Thanks for the question, Krishna.

Asked: June 30, 2000 - 1:51 am UTC

Last updated: March 07, 2013 - 9:00 am UTC

Version: 8.0.4

Viewed 10K+ times! This question is

You Asked



What is the significance of the 'bitand' function used
in the definition of the v_$ dynamic performance views.


and Tom said...

Its used in lots of the views (ALL_*, DBA_*, USER_*) as well as the v$. bitand is undocumented but used internally alot.

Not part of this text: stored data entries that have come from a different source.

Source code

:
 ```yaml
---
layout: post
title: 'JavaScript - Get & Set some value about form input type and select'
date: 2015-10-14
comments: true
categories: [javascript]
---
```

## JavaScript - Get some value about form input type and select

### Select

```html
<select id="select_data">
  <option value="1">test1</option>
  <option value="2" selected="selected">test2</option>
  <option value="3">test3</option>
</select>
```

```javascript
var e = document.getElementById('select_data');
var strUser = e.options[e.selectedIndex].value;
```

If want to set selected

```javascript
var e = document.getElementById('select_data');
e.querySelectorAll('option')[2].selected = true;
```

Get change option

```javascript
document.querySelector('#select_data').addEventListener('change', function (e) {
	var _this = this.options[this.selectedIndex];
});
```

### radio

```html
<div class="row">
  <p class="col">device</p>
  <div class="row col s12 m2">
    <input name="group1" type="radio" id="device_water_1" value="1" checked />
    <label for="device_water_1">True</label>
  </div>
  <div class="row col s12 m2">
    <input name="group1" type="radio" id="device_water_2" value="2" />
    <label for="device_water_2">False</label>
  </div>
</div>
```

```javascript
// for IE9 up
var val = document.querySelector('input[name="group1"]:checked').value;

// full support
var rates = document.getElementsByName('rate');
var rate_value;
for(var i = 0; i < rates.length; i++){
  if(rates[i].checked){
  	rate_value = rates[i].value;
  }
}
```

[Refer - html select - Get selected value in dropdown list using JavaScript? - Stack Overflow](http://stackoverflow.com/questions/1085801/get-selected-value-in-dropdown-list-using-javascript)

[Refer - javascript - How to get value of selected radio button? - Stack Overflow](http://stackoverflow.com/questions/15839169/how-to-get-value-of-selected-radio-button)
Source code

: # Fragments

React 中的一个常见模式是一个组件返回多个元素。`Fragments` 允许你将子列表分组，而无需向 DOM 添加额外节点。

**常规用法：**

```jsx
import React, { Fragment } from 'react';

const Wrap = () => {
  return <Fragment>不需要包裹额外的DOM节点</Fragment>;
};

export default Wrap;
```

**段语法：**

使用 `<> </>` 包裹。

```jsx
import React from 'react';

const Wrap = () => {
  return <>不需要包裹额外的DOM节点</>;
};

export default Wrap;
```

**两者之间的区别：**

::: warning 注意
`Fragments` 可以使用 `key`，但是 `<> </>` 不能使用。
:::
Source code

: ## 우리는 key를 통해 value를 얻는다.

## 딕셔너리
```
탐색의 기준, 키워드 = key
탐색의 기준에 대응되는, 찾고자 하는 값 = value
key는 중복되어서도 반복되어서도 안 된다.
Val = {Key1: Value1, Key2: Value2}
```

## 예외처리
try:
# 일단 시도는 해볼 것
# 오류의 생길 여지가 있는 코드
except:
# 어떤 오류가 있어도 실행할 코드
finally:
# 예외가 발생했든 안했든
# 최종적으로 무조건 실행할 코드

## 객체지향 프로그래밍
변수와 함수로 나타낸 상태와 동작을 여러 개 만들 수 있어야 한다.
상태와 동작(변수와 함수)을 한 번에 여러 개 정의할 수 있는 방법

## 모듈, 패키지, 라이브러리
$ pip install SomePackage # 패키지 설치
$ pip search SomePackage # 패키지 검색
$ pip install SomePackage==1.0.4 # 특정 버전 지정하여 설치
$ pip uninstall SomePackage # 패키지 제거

Bitand() is a bit wise manipulator of 32bit signed integers. We can use it to see if a specific "bit" in the signed integer is ON or OFF. For example (uses some base conversion functions I have at
</code> http://asktom.oracle.com/~tkyte/hexdec/index.html <code>
to show binary representations)


ops$tkyte@DEV8I.WORLD> select to_bin(1234) bin,
2 bitand(1234,1)+0 bit1,
3 bitand(1234,2)+0 bit2,
4 bitand(1234,4)+0 bit3
5 from dual
6 /

BIN BIT1 BIT2 BIT3
------------ ---------- ---------- ----------
10011010010 0 2 0

ops$tkyte@DEV8I.WORLD>

that shows that bitand could tell us if a given bit (2^n) is on or off. If its ON, the the return will be >0, if its off -- it'll be zero.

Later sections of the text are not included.